* PROBLEM DETAILS
For this exercise, repeat each entry exactly as written.

* Items from a dataset
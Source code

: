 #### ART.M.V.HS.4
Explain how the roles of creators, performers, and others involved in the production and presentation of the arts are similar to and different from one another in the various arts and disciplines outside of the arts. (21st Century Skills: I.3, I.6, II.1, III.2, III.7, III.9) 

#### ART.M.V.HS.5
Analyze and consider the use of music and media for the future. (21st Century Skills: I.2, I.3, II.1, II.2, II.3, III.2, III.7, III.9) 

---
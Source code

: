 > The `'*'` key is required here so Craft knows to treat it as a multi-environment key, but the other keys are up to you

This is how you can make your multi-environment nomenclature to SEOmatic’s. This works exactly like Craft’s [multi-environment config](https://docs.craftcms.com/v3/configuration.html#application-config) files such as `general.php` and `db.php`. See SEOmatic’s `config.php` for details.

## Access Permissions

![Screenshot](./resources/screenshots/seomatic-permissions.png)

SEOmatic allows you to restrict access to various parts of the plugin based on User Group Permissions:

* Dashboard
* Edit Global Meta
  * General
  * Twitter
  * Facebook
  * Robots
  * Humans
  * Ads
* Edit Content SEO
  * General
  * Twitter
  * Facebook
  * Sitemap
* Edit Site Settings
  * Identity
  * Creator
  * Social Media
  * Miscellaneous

* REPLY TO THE EXERCISE
Source code

: #### ART.M.V.HS.4
Explain how the roles of creators, performers, and others involved in the production and presentation of the arts are similar to and different from one another in the various arts and disciplines outside of the arts. (21st Century Skills: I.3, I.6, II.1, III.2, III.7, III.9) 

#### ART.M.V.HS.5
Analyze and consider the use of music and media for the future. (21st Century Skills: I.2, I.3, II.1, II.2, II.3, III.2, III.7, III.9) 

---
Source code

: > The `'*'` key is required here so Craft knows to treat it as a multi-environment key, but the other keys are up to you

This is how you can make your multi-environment nomenclature to SEOmatic’s. This works exactly like Craft’s [multi-environment config](https://docs.craftcms.com/v3/configuration.html#application-config) files such as `general.php` and `db.php`. See SEOmatic’s `config.php` for details.

## Access Permissions

![Screenshot](./resources/screenshots/seomatic-permissions.png)

SEOmatic allows you to restrict access to various parts of the plugin based on User Group Permissions:

* Dashboard
* Edit Global Meta
  * General
  * Twitter
  * Facebook
  * Robots
  * Humans
  * Ads
* Edit Content SEO
  * General
  * Twitter
  * Facebook
  * Sitemap
* Edit Site Settings
  * Identity
  * Creator
  * Social Media
  * Miscellaneous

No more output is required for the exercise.